Yes, some countries have a huge amount of weak Android devices and this is perhaps the biggest minus of the cross-platform. And here you need to decide: do you want to reach everyone? Even the poorest with weak devices? Then this argument is not in favor of a cross-platform solution. In general, go to the engine website, there are always a huge number of examples, look for something close, download, run on a weak device and see for yourself. Slows down?
“Cross-platform will be very expensive to maintain”
This is the second most common argument, and it always makes me feel very strange. How do resource cuts double the cost of project support? Ask this question. There is, of course, a nuance: it is more difficult to find a specialist, sometimes there are difficulties with plugins and libraries, but is this really a plus of 70-100% by time? Ask specific questions: what exactly will increase the cost of maintenance?
“There will be big problems with plugins, libraries and SDKs”
This is a really powerful argument. Indeed, it very often happens that the engine’s own solution or a third-party solution is not suitable for one reason or another, and then this turns into a headache. But this is a solvable problem. Be sure to ask your programmer or company which plugins or libraries can be problematic.

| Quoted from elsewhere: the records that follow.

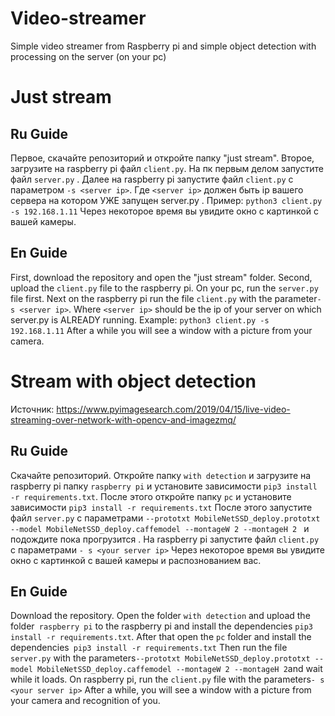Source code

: # Video-streamer
Simple video streamer from Raspberry pi and simple object detection with processing on the server (on your pc)
# Just stream
## Ru Guide 
Первое, скачайте репозиторий и откройте папку "just stream". Второе, загрузите на raspberry pi файл `client.py`. 
На пк первым делом запустите файл `server.py` . Далее на raspberry pi запустите файл `client.py` с параметром `-s <server ip>`. Где `<server ip>` должен быть ip вашего сервера на котором УЖЕ запущен server.py . Пример: `python3 client.py -s 192.168.1.11` Через некоторое время вы увидите окно с картинкой с вашей камеры. 
<br>
## En Guide
First, download the repository and open the "just stream" folder. Second, upload the `client.py` file to the raspberry pi.
On your pc, run the `server.py` file first. Next on the raspberry pi run the file `client.py` with the parameter` -s <server ip> `. Where `<server ip>` should be the ip of your server on which server.py is ALREADY running. Example: `python3 client.py -s 192.168.1.11` After a while you will see a window with a picture from your camera.
<br>
# Stream with object detection
Источник: https://www.pyimagesearch.com/2019/04/15/live-video-streaming-over-network-with-opencv-and-imagezmq/
## Ru Guide
Скачайте репозиторий. Откройте папку `with detection` и загрузите на raspberry pi папку `raspberry pi` и установите зависимости `pip3 install -r requirements.txt`. После этого откройте папку `pc` и установите зависимости `pip3 install -r requirements.txt` 
После этого запустите файл `server.py` с параметрами `--prototxt MobileNetSSD_deploy.prototxt --model MobileNetSSD_deploy.caffemodel --montageW 2 --montageH 2 ` и подождите пока прогрузится .
На raspberry pi запустите файл `client.py` с параметрами `- s <your server ip>` 
Через некоторое время вы увидите окно с картинкой с вашей камеры и распознованием вас. 
## En Guide 
Download the repository. Open the folder `with detection` and upload the folder` raspberry pi` to the raspberry pi and install the dependencies `pip3 install -r requirements.txt`. After that open the `pc` folder and install the dependencies` pip3 install -r requirements.txt`
Then run the file `server.py` with the parameters` --prototxt MobileNetSSD_deploy.prototxt --model MobileNetSSD_deploy.caffemodel --montageW 2 --montageH 2 `and wait while it loads.
On raspberry pi, run the `client.py` file with the parameters` - s <your server ip> `
After a while, you will see a window with a picture from your camera and recognition of you.
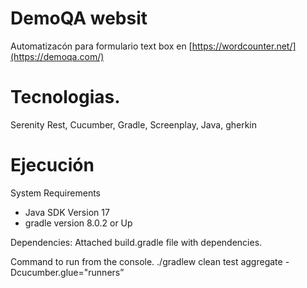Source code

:# DemoQA websit
Automatizacón para formulario text box en [https://wordcounter.net/](https://demoqa.com/)

# Tecnologias.

Serenity Rest, Cucumber, Gradle, Screenplay, Java, gherkin

# Ejecución

System Requirements
* Java SDK Version 17
* gradle version 8.0.2 or Up

Dependencies:
Attached build.gradle file with dependencies.

Command to run from the console.
./gradlew clean test aggregate -Dcucumber.glue="runners”

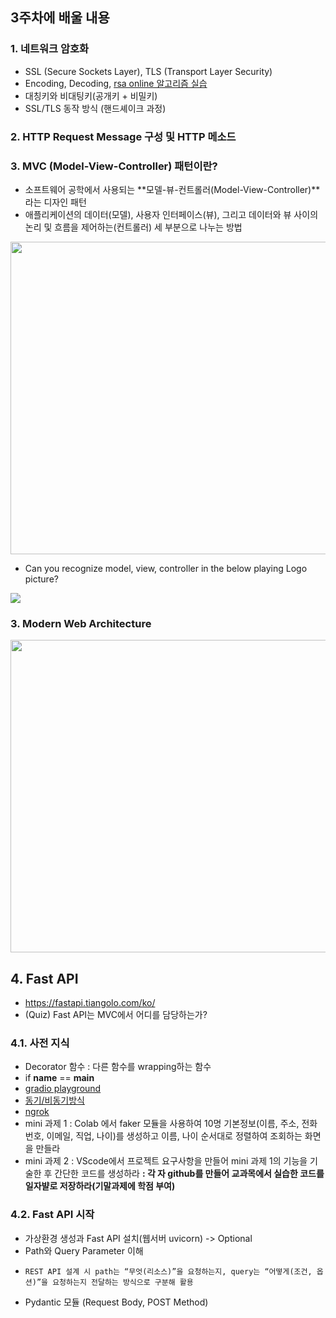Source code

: ## 3주차에 배울 내용
### 1. 네트워크 암호화
- SSL (Secure Sockets Layer), TLS (Transport Layer Security)
- Encoding, Decoding, [rsa online 알고리즘 실습](https://www.devglan.com/online-tools/rsa-encryption-decryption)
- 대칭키와 비대팅키(공개키 + 비밀키)
- SSL/TLS 동작 방식 (핸드셰이크 과정)

### 2. HTTP Request Message 구성 및 HTTP 메소드

### 3. MVC (Model-View-Controller) 패턴이란?
- 소프트웨어 공학에서 사용되는 **모델-뷰-컨트롤러(Model-View-Controller)**라는 디자인 패턴
- 애플리케이션의 데이터(모델), 사용자 인터페이스(뷰), 그리고 데이터와 뷰 사이의 논리 및 흐름을 제어하는(컨트롤러) 세 부분으로 나누는 방법

<img src="https://tecoble.techcourse.co.kr/static/c73f913a7c220ec8cb3ee9a8579468b4/73a7d/mvc.avif" width="600" height="500">

- Can you recognize model, view, controller in the below playing Logo picture? 

![](https://images.unsplash.com/photo-1575364289437-fb1479d52732?w=600&auto=format&fit=crop&q=60&ixlib=rb-4.1.0&ixid=M3wxMjA3fDB8MHxzZWFyY2h8MTF8fCVFQiU4NiU4MCVFQiU4QiVBNHxlbnwwfHwwfHx8MA%3D%3D)

### 3. Modern Web Architecture
<img src="https://www.simform.com/wp-content/uploads/2021/05/webapparchitecture5.png" width="600" height="500">

## 4. Fast API
- https://fastapi.tiangolo.com/ko/
- (Quiz) Fast API는 MVC에서 어디를 담당하는가?
### 4.1. 사전 지식
  - Decorator 함수 : 다른 함수를 wrapping하는 함수
  - if __name__ == __main__
  - [gradio playground](https://www.gradio.app/playground)
  - [동기/비동기방식](https://github.com/ancestor9/2025_Fall_AI-Model-Operations-MLOps/blob/main/week03/1022_%EB%8F%99%EA%B8%B0_%EB%B9%84%EB%8F%99%EA%B8%B0%EB%B0%A9%EC%8B%9D.ipynb)
  - [ngrok](https://github.com/ancestor9/2025_Fall_AI-Model-Operations-MLOps/blob/main/week03/1126_gradio_Gracias.ipynb)
- mini 과제 1 : Colab 에서 faker 모듈을 사용하여 10명 기본정보(이름, 주소, 전화번호, 이메일, 직업, 나이)를 생성하고 이름, 나이 순서대로 정렬하여 조회하는 화면을 만들라
- mini 과제 2 : VScode에서 프로젝트 요구사항을 만들어 mini 과제 1의 기능을 기술한 후 간단한 코드를 생성하라
  **: 각 자 github를 만들어 교과목에서 실습한 코드를 일자뱔로 저장하라(기말과제에 학점 부여)**
### 4.2. Fast API 시작
- 가상환경 생성과 Fast API 설치(웹서버 uvicorn) -> Optional
- Path와 Query Parameter 이해
-     REST API 설계 시 path는 “무엇(리소스)”을 요청하는지, query는 “어떻게(조건, 옵션)”을 요청하는지 전달하는 방식으로 구분해 활용
- Pydantic 모듈 (Request Body, POST Method)
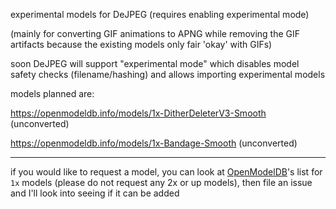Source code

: experimental models for DeJPEG (requires enabling experimental mode)

(mainly for converting GIF animations to APNG while removing the GIF artifacts because the existing models only fair 'okay' with GIFs)

soon DeJPEG will support "experimental mode" which disables model safety checks (filename/hashing) and allows importing experimental models

models planned are:

https://openmodeldb.info/models/1x-DitherDeleterV3-Smooth (unconverted)

https://openmodeldb.info/models/1x-Bandage-Smooth (unconverted)

----

if you would like to request a model, you can look at [OpenModelDB](https://openmodeldb.info/?t=scale%3A1)'s list for `1x` models (please do not request any 2x or up models), then file an issue and I'll look into seeing if it can be added
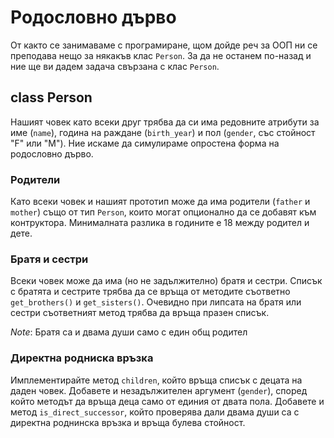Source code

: # Родословно дърво

От както се занимаваме с програмиране, щом дойде реч за ООП ни се преподава нещо
за някакъв клас `Person`. За да не останем по-назад и ние ще ви дадем задача свързана с
клас `Person`.

## class Person

Нашият човек като всеки друг трябва да си има редовните атрибути за име (`name`),
година на раждане (`birth_year`) и пол (`gender`, със стойност "F" или "M"). Ние искаме да симулираме опростена форма на родословно дърво.

### Родители

Като всеки човек и нашият прототип може да има родители (`father` и `mother`) също от тип `Person`, които могат опционално да се добавят към контруктора.
Минималната разлика в годините е 18 между родител и дете.

### Братя и сестри

Всеки човек може да има (но не задължително) братя и сестри. Списък с братята и сестрите трябва да се връща от методите
съответно `get_brothers()` и `get_sisters()`. Очевидно при липсата на братя или сестри съответният метод трябва да връща празен списък.

_Note_: Братя са и двама души само с един общ родител

### Директна родниска връзка

Имплементирайте метод `children`, който връща списък с децата на даден човек. Добавете и незадължителен аргумент (`gender`),
според който мeтодът да връща деца само от единия от двата пола. Добавете и метод `is_direct_successor`, който проверява дали двама души са с директна роднинска връзка
и връща булева стойност.
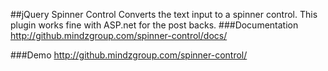 ##jQuery Spinner Control
Converts the text input to a spinner control. This plugin works fine with ASP.net for the post backs.
###Documentation
http://github.mindzgroup.com/spinner-control/docs/

###Demo
http://github.mindzgroup.com/spinner-control/
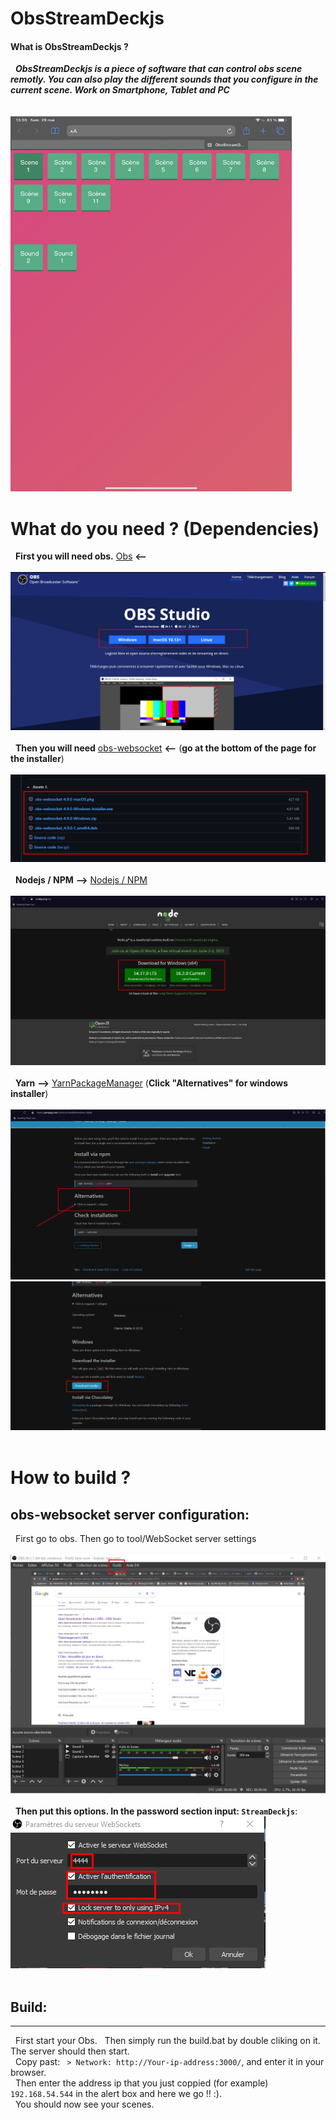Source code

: # ObsStreamDeckjs

#### What is ObsStreamDeckjs ?

&nbsp;&nbsp;*__ObsStreamDeckjs is a piece of software that can control obs scene remotly. You can also play the different sounds that you configure in the current scene. Work on Smartphone, Tablet and PC__* <br><br><br> <img src=".picture/app.png" width="450" height="600">

# What do you need ? (Dependencies)

&nbsp; __First you will need obs.__
[Obs](https://obsproject.com/fr) __<--__ <br><br> ![obs](.picture/obs_1.png) <br><br>
&nbsp; __Then you will need__ [obs-websocket](https://github.com/Palakis/obs-websocket/releases/tag/4.9.0) __<--__ (__go at the bottom of the page for the installer__) <br><br> ![obs-websocket](.picture/websocket_1.png)<br><br>
&nbsp; __Nodejs / NPM__ __-->__ [Nodejs / NPM](https://nodejs.org/en/) <br><br>![node](.picture/nodejs_1.png)<br><br>
&nbsp; __Yarn__ __-->__ [YarnPackageManager](https://classic.yarnpkg.com/en/docs/install/#windows-stable) (__Click "Alternatives" for windows installer__)<br><br>![yarn1](.picture/yarn_1.png)<br>![yarn2](.picture/yarn_2.png)<br><br>

# How to build ?

## obs-websocket server configuration:
&nbsp; First go to obs. Then go to tool/WebSocket server settings <br><br> ![tool](.picture/obs_tool_1.png) <br><br>
&nbsp; __Then put this options. In the password section input: `StreamDeckjs`__: <br> <img src="./.picture/obs_tool_2.png" style="margin-left"><br><br>

## Build:
______
&nbsp; First start your Obs.
&nbsp; Then simply run the build.bat by double cliking on it. The server should then start. <br>
&nbsp; Copy past: ` > Network: http://Your-ip-address:3000/`, and enter it in your browser.<br>
&nbsp; Then enter the address ip that you just coppied (for example) `192.168.54.544` in the alert box and here we go !! :).<br>
&nbsp; You should now see your scenes.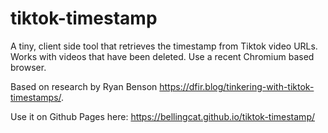 # tiktok-timestamp

A tiny, client side tool that retrieves the timestamp from Tiktok video URLs. Works with videos that have been deleted. Use a recent Chromium based browser.

Based on research by Ryan Benson https://dfir.blog/tinkering-with-tiktok-timestamps/. 

Use it on Github Pages here: https://bellingcat.github.io/tiktok-timestamp/
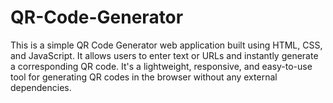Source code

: # QR-Code-Generator
This is a simple QR Code Generator web application built using HTML, CSS, and JavaScript. It allows users to enter text or URLs and instantly generate a corresponding QR code. It's a lightweight, responsive, and easy-to-use tool for generating QR codes in the browser without any external dependencies.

You already understand the functionality – that means you can say with 90% probability which components you will need and study the question of the availability of solutions on the market. Ask in what projects the adviser had problems. Did they look like yours? It is impossible to foresee everything here, but at least some vision will appear in you.
Sometimes an application requires native interfaces, but they are different on iOS and Android. If you have just such an application or you are in love with material design (like me), then yes, the cross-platform will not suit you.
But I have never seen any data anywhere that would say that users leave the application just because its interface is not native. It should be convenient, beautiful, but ordinary users, as a rule, do not operate with considerations of nativeness and are unlikely to run away in horror, shouting: “This is not native!”. In the end, there are fixel and murl that use native code without a layer, but it’s almost exotic.
In general, there is no single answer. Although I am a supporter of cross-platform solutions and the industry is also slowly migrating in this direction, there are cases when cross-platform is contraindicated. But you need to make sure that the arguments “against” are not contrived and can actually make the project more expensive or scare away users.